#### [WHAT YOU HAVE TO DO]
Without dropping or altering a single word, give the listing again.

#### [TASK INPUTS]
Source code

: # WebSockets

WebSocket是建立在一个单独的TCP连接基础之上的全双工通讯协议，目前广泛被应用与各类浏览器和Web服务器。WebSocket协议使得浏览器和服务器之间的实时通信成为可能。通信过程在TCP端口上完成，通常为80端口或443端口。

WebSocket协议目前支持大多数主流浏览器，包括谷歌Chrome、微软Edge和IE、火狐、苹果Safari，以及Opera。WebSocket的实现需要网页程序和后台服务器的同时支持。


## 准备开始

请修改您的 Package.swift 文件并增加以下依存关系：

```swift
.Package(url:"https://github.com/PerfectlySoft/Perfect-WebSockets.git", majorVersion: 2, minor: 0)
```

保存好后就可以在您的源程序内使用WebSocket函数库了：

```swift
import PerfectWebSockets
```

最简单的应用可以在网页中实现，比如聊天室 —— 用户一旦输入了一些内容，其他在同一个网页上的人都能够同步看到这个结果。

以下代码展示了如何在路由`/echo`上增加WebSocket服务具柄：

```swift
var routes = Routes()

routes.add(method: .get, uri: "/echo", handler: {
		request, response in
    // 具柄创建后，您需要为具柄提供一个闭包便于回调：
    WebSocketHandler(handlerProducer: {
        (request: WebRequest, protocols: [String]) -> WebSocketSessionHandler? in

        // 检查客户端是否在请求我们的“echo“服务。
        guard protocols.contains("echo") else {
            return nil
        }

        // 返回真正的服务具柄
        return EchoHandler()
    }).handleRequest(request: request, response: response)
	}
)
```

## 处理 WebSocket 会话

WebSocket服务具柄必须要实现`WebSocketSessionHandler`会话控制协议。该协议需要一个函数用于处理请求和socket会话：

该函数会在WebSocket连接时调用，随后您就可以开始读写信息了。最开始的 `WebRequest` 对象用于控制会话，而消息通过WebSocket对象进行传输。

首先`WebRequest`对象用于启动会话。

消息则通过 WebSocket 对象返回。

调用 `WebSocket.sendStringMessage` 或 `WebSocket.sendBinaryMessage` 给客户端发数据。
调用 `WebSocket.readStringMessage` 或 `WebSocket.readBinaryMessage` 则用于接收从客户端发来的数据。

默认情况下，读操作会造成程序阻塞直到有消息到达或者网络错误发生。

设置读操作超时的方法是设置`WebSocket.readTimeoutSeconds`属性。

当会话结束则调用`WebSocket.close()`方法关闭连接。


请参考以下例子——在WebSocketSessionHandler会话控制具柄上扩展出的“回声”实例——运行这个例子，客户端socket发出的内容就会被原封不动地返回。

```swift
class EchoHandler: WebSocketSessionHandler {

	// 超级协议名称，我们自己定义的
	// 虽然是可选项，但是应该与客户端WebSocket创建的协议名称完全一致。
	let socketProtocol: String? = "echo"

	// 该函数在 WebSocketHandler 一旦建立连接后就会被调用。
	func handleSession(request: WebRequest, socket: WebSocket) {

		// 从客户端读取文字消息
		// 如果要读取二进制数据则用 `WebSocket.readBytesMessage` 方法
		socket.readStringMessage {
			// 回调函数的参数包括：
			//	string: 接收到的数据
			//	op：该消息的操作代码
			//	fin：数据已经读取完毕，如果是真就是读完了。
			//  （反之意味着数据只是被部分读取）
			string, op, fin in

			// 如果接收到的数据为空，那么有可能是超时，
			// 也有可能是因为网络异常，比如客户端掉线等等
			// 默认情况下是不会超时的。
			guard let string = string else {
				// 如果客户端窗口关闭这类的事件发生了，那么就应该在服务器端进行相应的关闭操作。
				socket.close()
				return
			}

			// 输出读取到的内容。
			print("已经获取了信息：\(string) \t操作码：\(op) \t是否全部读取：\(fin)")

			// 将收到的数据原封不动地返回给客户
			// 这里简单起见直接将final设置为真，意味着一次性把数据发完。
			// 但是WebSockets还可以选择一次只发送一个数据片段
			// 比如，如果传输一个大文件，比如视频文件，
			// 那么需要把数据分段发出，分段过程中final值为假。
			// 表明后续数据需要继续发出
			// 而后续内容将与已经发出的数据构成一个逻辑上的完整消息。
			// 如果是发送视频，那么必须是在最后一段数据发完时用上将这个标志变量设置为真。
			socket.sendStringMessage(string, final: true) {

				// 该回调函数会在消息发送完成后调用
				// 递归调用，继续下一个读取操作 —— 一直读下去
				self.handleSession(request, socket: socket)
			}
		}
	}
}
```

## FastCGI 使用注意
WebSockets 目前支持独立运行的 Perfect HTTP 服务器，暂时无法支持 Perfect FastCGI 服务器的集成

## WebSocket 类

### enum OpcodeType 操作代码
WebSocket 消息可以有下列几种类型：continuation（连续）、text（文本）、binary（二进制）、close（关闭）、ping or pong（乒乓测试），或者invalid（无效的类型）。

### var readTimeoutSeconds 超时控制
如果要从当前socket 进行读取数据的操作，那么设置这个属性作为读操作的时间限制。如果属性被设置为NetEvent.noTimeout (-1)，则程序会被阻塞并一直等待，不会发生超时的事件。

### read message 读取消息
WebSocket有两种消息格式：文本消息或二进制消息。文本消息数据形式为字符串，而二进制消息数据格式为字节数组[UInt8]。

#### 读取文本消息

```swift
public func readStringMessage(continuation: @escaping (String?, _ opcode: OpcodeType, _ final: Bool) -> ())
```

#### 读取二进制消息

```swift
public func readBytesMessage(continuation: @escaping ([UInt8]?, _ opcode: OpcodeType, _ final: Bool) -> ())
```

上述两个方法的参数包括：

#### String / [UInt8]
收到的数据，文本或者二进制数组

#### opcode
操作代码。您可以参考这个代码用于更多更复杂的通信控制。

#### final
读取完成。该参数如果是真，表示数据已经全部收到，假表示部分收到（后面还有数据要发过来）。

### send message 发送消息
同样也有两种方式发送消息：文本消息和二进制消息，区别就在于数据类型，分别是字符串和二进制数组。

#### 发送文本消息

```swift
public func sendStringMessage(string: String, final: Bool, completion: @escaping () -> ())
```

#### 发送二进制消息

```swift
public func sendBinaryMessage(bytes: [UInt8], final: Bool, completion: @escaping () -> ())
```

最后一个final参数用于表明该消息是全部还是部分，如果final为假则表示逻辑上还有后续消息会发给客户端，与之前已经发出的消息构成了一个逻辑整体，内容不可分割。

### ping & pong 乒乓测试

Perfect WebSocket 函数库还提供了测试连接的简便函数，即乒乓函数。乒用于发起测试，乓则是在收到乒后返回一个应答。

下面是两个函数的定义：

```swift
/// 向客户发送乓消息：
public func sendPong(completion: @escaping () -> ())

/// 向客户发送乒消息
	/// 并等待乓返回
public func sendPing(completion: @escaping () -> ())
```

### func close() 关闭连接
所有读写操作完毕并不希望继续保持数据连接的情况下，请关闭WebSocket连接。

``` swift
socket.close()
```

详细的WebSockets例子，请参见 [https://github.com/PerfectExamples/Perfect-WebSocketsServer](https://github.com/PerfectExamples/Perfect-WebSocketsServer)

#### [RESULT BELOW]
Source code

: # WebSockets

WebSocket是建立在一个单独的TCP连接基础之上的全双工通讯协议，目前广泛被应用与各类浏览器和Web服务器。WebSocket协议使得浏览器和服务器之间的实时通信成为可能。通信过程在TCP端口上完成，通常为80端口或443端口。

WebSocket协议目前支持大多数主流浏览器，包括谷歌Chrome、微软Edge和IE、火狐、苹果Safari，以及Opera。WebSocket的实现需要网页程序和后台服务器的同时支持。


## 准备开始

请修改您的 Package.swift 文件并增加以下依存关系：

```swift
.Package(url:"https://github.com/PerfectlySoft/Perfect-WebSockets.git", majorVersion: 2, minor: 0)
```

保存好后就可以在您的源程序内使用WebSocket函数库了：

```swift
import PerfectWebSockets
```

最简单的应用可以在网页中实现，比如聊天室 —— 用户一旦输入了一些内容，其他在同一个网页上的人都能够同步看到这个结果。

以下代码展示了如何在路由`/echo`上增加WebSocket服务具柄：

```swift
var routes = Routes()

routes.add(method: .get, uri: "/echo", handler: {
		request, response in
    // 具柄创建后，您需要为具柄提供一个闭包便于回调：
    WebSocketHandler(handlerProducer: {
        (request: WebRequest, protocols: [String]) -> WebSocketSessionHandler? in

        // 检查客户端是否在请求我们的“echo“服务。
        guard protocols.contains("echo") else {
            return nil
        }

        // 返回真正的服务具柄
        return EchoHandler()
    }).handleRequest(request: request, response: response)
	}
)
```

## 处理 WebSocket 会话

WebSocket服务具柄必须要实现`WebSocketSessionHandler`会话控制协议。该协议需要一个函数用于处理请求和socket会话：

该函数会在WebSocket连接时调用，随后您就可以开始读写信息了。最开始的 `WebRequest` 对象用于控制会话，而消息通过WebSocket对象进行传输。

首先`WebRequest`对象用于启动会话。

消息则通过 WebSocket 对象返回。

调用 `WebSocket.sendStringMessage` 或 `WebSocket.sendBinaryMessage` 给客户端发数据。
调用 `WebSocket.readStringMessage` 或 `WebSocket.readBinaryMessage` 则用于接收从客户端发来的数据。

默认情况下，读操作会造成程序阻塞直到有消息到达或者网络错误发生。

设置读操作超时的方法是设置`WebSocket.readTimeoutSeconds`属性。

当会话结束则调用`WebSocket.close()`方法关闭连接。


请参考以下例子——在WebSocketSessionHandler会话控制具柄上扩展出的“回声”实例——运行这个例子，客户端socket发出的内容就会被原封不动地返回。

```swift
class EchoHandler: WebSocketSessionHandler {

	// 超级协议名称，我们自己定义的
	// 虽然是可选项，但是应该与客户端WebSocket创建的协议名称完全一致。
	let socketProtocol: String? = "echo"

	// 该函数在 WebSocketHandler 一旦建立连接后就会被调用。
	func handleSession(request: WebRequest, socket: WebSocket) {

		// 从客户端读取文字消息
		// 如果要读取二进制数据则用 `WebSocket.readBytesMessage` 方法
		socket.readStringMessage {
			// 回调函数的参数包括：
			//	string: 接收到的数据
			//	op：该消息的操作代码
			//	fin：数据已经读取完毕，如果是真就是读完了。
			//  （反之意味着数据只是被部分读取）
			string, op, fin in

			// 如果接收到的数据为空，那么有可能是超时，
			// 也有可能是因为网络异常，比如客户端掉线等等
			// 默认情况下是不会超时的。
			guard let string = string else {
				// 如果客户端窗口关闭这类的事件发生了，那么就应该在服务器端进行相应的关闭操作。
				socket.close()
				return
			}

			// 输出读取到的内容。
			print("已经获取了信息：\(string) \t操作码：\(op) \t是否全部读取：\(fin)")

			// 将收到的数据原封不动地返回给客户
			// 这里简单起见直接将final设置为真，意味着一次性把数据发完。
			// 但是WebSockets还可以选择一次只发送一个数据片段
			// 比如，如果传输一个大文件，比如视频文件，
			// 那么需要把数据分段发出，分段过程中final值为假。
			// 表明后续数据需要继续发出
			// 而后续内容将与已经发出的数据构成一个逻辑上的完整消息。
			// 如果是发送视频，那么必须是在最后一段数据发完时用上将这个标志变量设置为真。
			socket.sendStringMessage(string, final: true) {

				// 该回调函数会在消息发送完成后调用
				// 递归调用，继续下一个读取操作 —— 一直读下去
				self.handleSession(request, socket: socket)
			}
		}
	}
}
```

## FastCGI 使用注意
WebSockets 目前支持独立运行的 Perfect HTTP 服务器，暂时无法支持 Perfect FastCGI 服务器的集成

## WebSocket 类

### enum OpcodeType 操作代码
WebSocket 消息可以有下列几种类型：continuation（连续）、text（文本）、binary（二进制）、close（关闭）、ping or pong（乒乓测试），或者invalid（无效的类型）。

### var readTimeoutSeconds 超时控制
如果要从当前socket 进行读取数据的操作，那么设置这个属性作为读操作的时间限制。如果属性被设置为NetEvent.noTimeout (-1)，则程序会被阻塞并一直等待，不会发生超时的事件。

### read message 读取消息
WebSocket有两种消息格式：文本消息或二进制消息。文本消息数据形式为字符串，而二进制消息数据格式为字节数组[UInt8]。

#### 读取文本消息

```swift
public func readStringMessage(continuation: @escaping (String?, _ opcode: OpcodeType, _ final: Bool) -> ())
```

#### 读取二进制消息

```swift
public func readBytesMessage(continuation: @escaping ([UInt8]?, _ opcode: OpcodeType, _ final: Bool) -> ())
```

上述两个方法的参数包括：

#### String / [UInt8]
收到的数据，文本或者二进制数组

#### opcode
操作代码。您可以参考这个代码用于更多更复杂的通信控制。

#### final
读取完成。该参数如果是真，表示数据已经全部收到，假表示部分收到（后面还有数据要发过来）。

### send message 发送消息
同样也有两种方式发送消息：文本消息和二进制消息，区别就在于数据类型，分别是字符串和二进制数组。

#### 发送文本消息

```swift
public func sendStringMessage(string: String, final: Bool, completion: @escaping () -> ())
```

#### 发送二进制消息

```swift
public func sendBinaryMessage(bytes: [UInt8], final: Bool, completion: @escaping () -> ())
```

最后一个final参数用于表明该消息是全部还是部分，如果final为假则表示逻辑上还有后续消息会发给客户端，与之前已经发出的消息构成了一个逻辑整体，内容不可分割。

### ping & pong 乒乓测试

Perfect WebSocket 函数库还提供了测试连接的简便函数，即乒乓函数。乒用于发起测试，乓则是在收到乒后返回一个应答。

下面是两个函数的定义：

```swift
/// 向客户发送乓消息：
public func sendPong(completion: @escaping () -> ())

/// 向客户发送乒消息
	/// 并等待乓返回
public func sendPing(completion: @escaping () -> ())
```

### func close() 关闭连接
所有读写操作完毕并不希望继续保持数据连接的情况下，请关闭WebSocket连接。

``` swift
socket.close()
```

详细的WebSockets例子，请参见 [https://github.com/PerfectExamples/Perfect-WebSocketsServer](https://github.com/PerfectExamples/Perfect-WebSocketsServer)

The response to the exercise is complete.